There is no death of the author when the author is very much alive and literally trying to exterminate people ok? Ok
Also when the art itself, completely separated from the artist, is still fucking racist. Lmfao
death of the author is about literary analysis, putting aside the things you know about what the author intended or didn’t to interpret and understand the text on its own. it removes the special status of the author’s own understanding of the piece for reasons that are outlined in the original essay “Le Morte d’Auteur” by Roland Barthes.

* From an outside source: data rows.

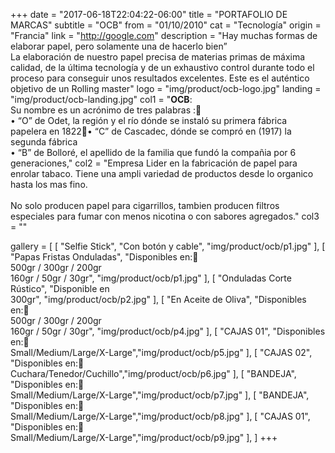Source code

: +++
date = "2017-06-18T22:04:22-06:00"
title = "PORTAFOLIO DE MARCAS"
subtitle = "OCB"
from = "01/10/2010"
cat = "Tecnología"
origin = "Francia"
link = "http://google.com"
description = "Hay muchas formas de elaborar papel, pero solamente una de hacerlo bien”<br>La elaboración de nuestro papel precisa de materias primas de máxima calidad, de la última tecnología y de un exhaustivo control durante todo el proceso para conseguir unos resultados excelentes. Este es el auténtico objetivo de un Rolling master"
logo = "img/product/ocb-logo.jpg"
landing = "img/product/ocb-landing.jpg"
col1 = "<b>OCB</b>:<br>Su nombre es un acrónimo de tres palabras :<br>• “O” de Odet, la región y el río dónde se instaló su primera fábrica papelera en 1822• “C” de Cascadec, dónde se compró en (1917) la segunda fábrica<br>• “B” de Bolloré, el apellido de la familia que fundó la compañia por 6 generaciones,"
col2 = "Empresa Lider en la fabricación de papel para enrolar tabaco. Tiene una ampli variedad de productos desde lo organico hasta los mas fino.<br><br>No solo producen papel para cigarrillos, tambien producen filtros especiales para fumar con menos nicotina o con sabores agregados."
col3 = ""

gallery = [
    [ "Selfie Stick", "Con botón y cable", "img/product/ocb/p1.jpg" ],
    [ "Papas Fristas Onduladas", "Disponibles en: <br>500gr / 300gr  /  200gr<br>160gr  /  50gr  /  30gr", "img/product/ocb/p1.jpg" ],
    [ "Onduladas Corte Rústico", "Disponible en<br>300gr", "img/product/ocb/p2.jpg" ],
    [ "En Aceite de Oliva", "Disponibles en: <br>500gr / 300gr  /  200gr<br>160gr  /  50gr  /  30gr", "img/product/ocb/p4.jpg" ],
    [ "CAJAS 01", "Disponibles en: <br>Small/Medium/Large/X-Large","img/product/ocb/p5.jpg" ],
    [ "CAJAS 02", "Disponibles en: <br>Cuchara/Tenedor/Cuchillo","img/product/ocb/p6.jpg" ],
    [ "BANDEJA", "Disponibles en: <br>Small/Medium/Large/X-Large","img/product/ocb/p7.jpg" ],
    [ "BANDEJA", "Disponibles en: <br>Small/Medium/Large/X-Large","img/product/ocb/p8.jpg" ],
    [ "CAJAS 01", "Disponibles en: <br>Small/Medium/Large/X-Large","img/product/ocb/p9.jpg" ],
]
+++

The essay claims that a work of literature (or really any piece of art) has no meaning until it is read, and that the meanings are informed by countless cultural inputs that all converge on one point: the reader.
it is NOT about “separating art from the artist” or whatever little dorks need to tell themselves to feel good about liking the transphobic media mogul’s racist wizard books.
What death of the author IS NOT:
"JKR may be an abhorrent person who is actively campaigning against minority groups having human rights, but since you can enjoy her children's series without knowing that, I think we should just let people enjoy them in peace, never mind the fact that the royalties from those books are funding her anti-human rights campaign in the UK."
What death of the author IS:
"Even if JKR now claims that she did not have racist intentions when she wrote this pro-slavery subplot, or antisemitic intentions when she created this fictional race of banking goblins, or anti-Irish intentions when she made this Irish joke-character associated with expositions, or transphobic and sexist intentions when she repeatedly described these villainous female characters in terms of having masculine physical traits, we can still confidently say that her children's series contains racist, antisemitic, anti-Irish, transphobic, and sexist features. We should judge her works by what is actually in them, and not with her post hoc rationalizations for why all of these features are supposedly not as bad as they look on paper."